58. At the Upper Tribunal level Judge Southern was not strictly bound by the
previous decision in MAB, although judicial comity would normally lead to it being
treated as persuasive unless there were clear reasons for taking a different view.
There is provision under the relevant Practice Directions for “starred decisions” to
be treated as authoritative (Para 12.1 of the Practice Directions for the Immigration
and Asylum Chamber of the First-tier Tribunal and the Upper Tribunal); and see
Nationality, Immigration, and Asylum Act 2002,section 107(3)) (as inserted by para
22 of Sch 2 to the Asylum and Immigration (Treatment of Claimants, etc) Act 2004
and as substituted by para 28 of Sch 1 to the Transfer of Functions of the Asylum
and Immigration Tribunal Order 2010 (SI 2010/21)) . It may be that the uncertainty
at that level could have been resolved at an early stage by selecting a suitable case
for such treatment.
59. This of course would not resolve the problem of disagreements at Court of
Appeal level. However, I note that there is now provision in suitable cases for
“leapfrog” of appeals from the Upper Tribunal to the Supreme Court. This was
introduced by section 64 of the Criminal Justice and Courts Act 2015, by way of
insertion of new section 14A and B into the Tribunal, Courts and Enforcement Act
2007. The procedure requires a certificate from the Upper Tribunal, one ground
being that a point of law is involved of “general public importance” relating wholly
or mainly to the construction of a statutory provision, which has been fully argued
and considered in the Upper Tribunal (section 14A(4)(a)). It is then for the Supreme
Court to decide whether it is “expedient” to grant permission (section 14B(3)).
Page 26
60. Clearly it is a procedure which should be used with care, since it will
normally be more satisfactory for these issues to be resolved at Court of Appeal
level, and in any event for the Supreme Court to have the benefit of its views.

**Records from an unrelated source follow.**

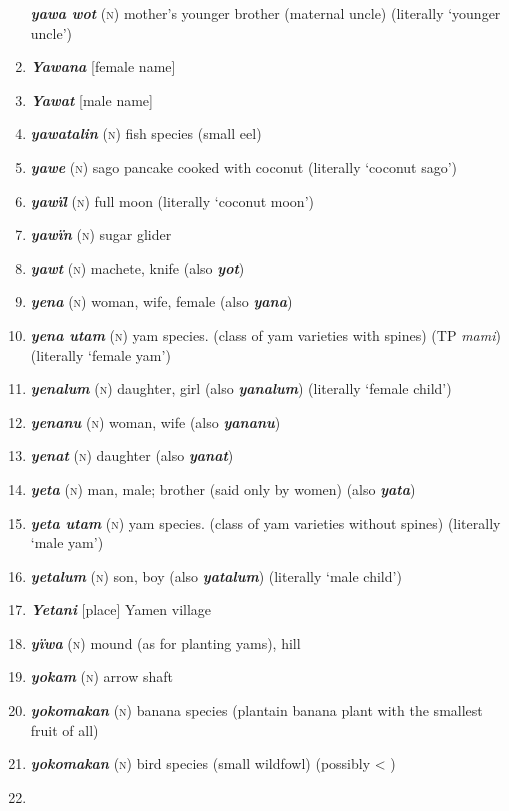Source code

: \begin{enumerate}[noitemsep, label={}, align=left, widest=190, labelsep=1ex,leftmargin=*,itemindent=-10pt]
\textbf{\textit{yawa wot}} (\textsc{n}) mother’s younger brother (maternal uncle) (literally ‘younger uncle’) \item 
\textbf{\textit{Yawana}} [female name] \item 
\textbf{\textit{Yawat}} [male name] \item 
\textbf{\textit{yawatalin}} (\textsc{n}) fish species (small eel) \item 
\textbf{\textit{yawe}} (\textsc{n}) sago pancake cooked with coconut (literally ‘coconut sago’) \item 
\textbf{\textit{yawïl}} (\textsc{n}) full moon (literally ‘coconut moon’) \item 
\textbf{\textit{yawïn}} (\textsc{n}) sugar glider \item 
\textbf{\textit{yawt}} (\textsc{n}) machete, knife (also \textbf{\textit{yot}}) \item 
\textbf{\textit{yena}} (\textsc{n}) woman, wife, female (also \textbf{\textit{yana}}) \item 
\textbf{\textit{yena utam}} (\textsc{n}) yam species. (class of yam varieties with spines) (TP \textit{mami}) (literally ‘female yam’) \item 
\textbf{\textit{yenalum}} (\textsc{n}) daughter, girl (also \textbf{\textit{yanalum}}) (literally ‘female child’) \item 
\textbf{\textit{yenanu}} (\textsc{n}) woman, wife (also \textbf{\textit{yananu}}) \item 
\textbf{\textit{yenat}} (\textsc{n}) daughter (also \textbf{\textit{yanat}}) \item 
\textbf{\textit{yeta}} (\textsc{n}) man, male; brother (said only by women) (also \textbf{\textit{yata}}) \item 
\textbf{\textit{yeta utam}} (\textsc{n}) yam species. (class of yam varieties without spines) (literally ‘male yam’) \item 
\textbf{\textit{yetalum}} (\textsc{n}) son, boy (also \textbf{\textit{yatalum}}) (literally ‘male child’) \item 
\textbf{\textit{Yetani}} [place] Yamen village \item 
\textbf{\textit{yïwa}} (\textsc{n}) mound (as for planting yams), hill \item 
\textbf{\textit{yokam}} (\textsc{n}) arrow shaft \item 
\textbf{\textit{yokomakan}} (\textsc{n}) banana species (plantain banana plant with the smallest fruit of all) \item 
\textbf{\textit{yokomakan}} (\textsc{n}) bird species (small wildfowl) (possibly < ) \item 

\end{enumerate}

However, these appeals raised a relatively narrow point of construction of a new set
of provisions intended to clarify a contentious area of law applicable to many cases
before the Secretary of State and the tribunals. I say no more than that its use could
properly be considered in future cases raising comparable issues, and calling for
speedy resolution in the public interest.